+++ DATA SUPPLIED
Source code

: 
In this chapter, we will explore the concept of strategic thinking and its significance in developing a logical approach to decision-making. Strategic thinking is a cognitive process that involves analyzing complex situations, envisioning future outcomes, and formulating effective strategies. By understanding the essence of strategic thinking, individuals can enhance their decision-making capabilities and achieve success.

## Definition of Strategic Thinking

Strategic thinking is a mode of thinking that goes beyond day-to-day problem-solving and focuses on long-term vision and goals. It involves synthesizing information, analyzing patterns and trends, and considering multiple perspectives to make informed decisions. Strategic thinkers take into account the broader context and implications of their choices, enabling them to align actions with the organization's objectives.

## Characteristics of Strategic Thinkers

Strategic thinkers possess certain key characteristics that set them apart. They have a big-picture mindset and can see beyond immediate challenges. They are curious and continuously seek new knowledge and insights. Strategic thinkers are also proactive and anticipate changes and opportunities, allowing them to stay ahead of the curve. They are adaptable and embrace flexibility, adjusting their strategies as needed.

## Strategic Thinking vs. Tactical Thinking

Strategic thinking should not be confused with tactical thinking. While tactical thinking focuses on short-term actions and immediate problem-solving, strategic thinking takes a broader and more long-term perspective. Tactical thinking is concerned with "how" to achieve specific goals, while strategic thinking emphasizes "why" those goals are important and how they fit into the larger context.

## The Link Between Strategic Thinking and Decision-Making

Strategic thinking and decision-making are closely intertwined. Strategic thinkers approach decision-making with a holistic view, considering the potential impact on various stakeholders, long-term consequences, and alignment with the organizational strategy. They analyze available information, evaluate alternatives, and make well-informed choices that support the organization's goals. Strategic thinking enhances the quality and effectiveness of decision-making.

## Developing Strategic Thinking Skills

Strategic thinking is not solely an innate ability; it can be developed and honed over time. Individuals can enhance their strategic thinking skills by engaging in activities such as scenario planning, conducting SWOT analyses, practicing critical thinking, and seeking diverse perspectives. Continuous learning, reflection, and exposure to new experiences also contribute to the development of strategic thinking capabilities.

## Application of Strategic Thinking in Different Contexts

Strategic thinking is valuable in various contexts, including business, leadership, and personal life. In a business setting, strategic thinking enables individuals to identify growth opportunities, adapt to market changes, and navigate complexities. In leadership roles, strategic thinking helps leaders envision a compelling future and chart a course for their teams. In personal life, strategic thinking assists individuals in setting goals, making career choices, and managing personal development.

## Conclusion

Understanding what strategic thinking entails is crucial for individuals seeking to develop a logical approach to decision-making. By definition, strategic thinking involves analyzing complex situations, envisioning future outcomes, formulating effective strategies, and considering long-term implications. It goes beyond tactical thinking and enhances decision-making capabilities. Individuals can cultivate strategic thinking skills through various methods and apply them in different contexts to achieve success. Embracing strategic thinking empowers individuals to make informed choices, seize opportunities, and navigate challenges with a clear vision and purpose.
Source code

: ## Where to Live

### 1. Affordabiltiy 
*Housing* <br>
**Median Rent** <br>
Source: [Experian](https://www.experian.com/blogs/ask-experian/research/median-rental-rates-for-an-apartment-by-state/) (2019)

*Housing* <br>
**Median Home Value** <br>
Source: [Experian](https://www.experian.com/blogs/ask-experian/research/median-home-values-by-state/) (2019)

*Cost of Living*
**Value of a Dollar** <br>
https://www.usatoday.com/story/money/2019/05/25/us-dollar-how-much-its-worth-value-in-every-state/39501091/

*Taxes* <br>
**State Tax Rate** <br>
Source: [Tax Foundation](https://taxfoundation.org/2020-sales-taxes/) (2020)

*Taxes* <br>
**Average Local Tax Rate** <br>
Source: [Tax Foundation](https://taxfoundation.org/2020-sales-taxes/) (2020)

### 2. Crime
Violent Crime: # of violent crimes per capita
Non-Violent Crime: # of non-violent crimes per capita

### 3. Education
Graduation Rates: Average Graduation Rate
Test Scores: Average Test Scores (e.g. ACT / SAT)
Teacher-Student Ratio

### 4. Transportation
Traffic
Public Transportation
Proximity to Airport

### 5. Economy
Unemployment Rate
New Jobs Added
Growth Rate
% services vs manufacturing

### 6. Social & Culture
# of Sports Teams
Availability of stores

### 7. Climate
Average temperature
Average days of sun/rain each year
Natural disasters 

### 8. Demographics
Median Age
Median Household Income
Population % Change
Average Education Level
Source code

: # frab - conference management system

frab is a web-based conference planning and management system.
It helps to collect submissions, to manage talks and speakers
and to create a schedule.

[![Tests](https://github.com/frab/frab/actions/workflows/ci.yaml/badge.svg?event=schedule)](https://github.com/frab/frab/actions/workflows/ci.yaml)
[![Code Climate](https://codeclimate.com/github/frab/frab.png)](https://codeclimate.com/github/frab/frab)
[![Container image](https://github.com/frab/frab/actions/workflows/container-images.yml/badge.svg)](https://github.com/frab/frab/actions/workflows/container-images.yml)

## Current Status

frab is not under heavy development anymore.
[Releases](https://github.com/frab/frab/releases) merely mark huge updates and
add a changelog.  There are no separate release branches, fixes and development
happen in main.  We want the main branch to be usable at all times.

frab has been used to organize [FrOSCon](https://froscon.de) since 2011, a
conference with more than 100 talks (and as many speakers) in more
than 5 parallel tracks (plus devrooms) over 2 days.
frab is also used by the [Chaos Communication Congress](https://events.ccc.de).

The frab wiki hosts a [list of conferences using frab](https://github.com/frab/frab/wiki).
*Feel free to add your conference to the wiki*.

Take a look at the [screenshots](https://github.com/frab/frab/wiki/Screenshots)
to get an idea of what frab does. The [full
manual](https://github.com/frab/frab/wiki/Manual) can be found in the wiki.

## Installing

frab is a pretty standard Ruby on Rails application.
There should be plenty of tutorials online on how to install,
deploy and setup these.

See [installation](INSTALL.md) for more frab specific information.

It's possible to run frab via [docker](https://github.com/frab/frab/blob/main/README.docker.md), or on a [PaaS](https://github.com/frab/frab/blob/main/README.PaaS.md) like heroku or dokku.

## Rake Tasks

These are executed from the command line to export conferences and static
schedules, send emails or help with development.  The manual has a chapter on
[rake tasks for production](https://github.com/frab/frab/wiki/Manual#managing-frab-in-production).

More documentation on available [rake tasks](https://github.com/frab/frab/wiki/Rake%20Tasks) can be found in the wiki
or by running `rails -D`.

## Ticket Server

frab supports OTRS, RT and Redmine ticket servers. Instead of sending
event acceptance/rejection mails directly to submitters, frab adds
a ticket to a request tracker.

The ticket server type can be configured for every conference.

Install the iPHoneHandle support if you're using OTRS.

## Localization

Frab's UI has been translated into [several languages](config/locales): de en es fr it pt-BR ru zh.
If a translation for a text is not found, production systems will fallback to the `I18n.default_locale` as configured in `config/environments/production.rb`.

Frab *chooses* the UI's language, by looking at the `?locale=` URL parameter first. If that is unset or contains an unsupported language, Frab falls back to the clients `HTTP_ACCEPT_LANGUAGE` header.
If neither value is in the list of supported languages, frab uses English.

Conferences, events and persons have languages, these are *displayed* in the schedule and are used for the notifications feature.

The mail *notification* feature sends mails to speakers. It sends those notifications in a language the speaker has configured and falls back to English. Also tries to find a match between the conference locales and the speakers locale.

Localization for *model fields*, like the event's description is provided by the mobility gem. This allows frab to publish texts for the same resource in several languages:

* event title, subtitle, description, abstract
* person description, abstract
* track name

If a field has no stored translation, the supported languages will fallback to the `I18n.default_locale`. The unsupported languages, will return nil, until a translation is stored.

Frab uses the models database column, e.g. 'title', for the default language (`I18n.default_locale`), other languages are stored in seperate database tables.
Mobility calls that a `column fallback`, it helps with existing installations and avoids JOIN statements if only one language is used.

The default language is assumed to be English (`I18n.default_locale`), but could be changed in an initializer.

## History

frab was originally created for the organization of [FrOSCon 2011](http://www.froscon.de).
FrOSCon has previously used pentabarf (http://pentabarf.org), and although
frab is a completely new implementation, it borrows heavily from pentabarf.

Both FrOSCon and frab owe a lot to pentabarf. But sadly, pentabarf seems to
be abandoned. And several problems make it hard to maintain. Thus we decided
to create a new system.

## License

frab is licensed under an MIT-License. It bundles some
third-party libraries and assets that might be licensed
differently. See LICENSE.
++++++
→ EXERCISE DESCRIPTION: When a line of the records above contains the string "chapter", count it once; then give the total and nothing else.

→ SOLUTION BELOW: 2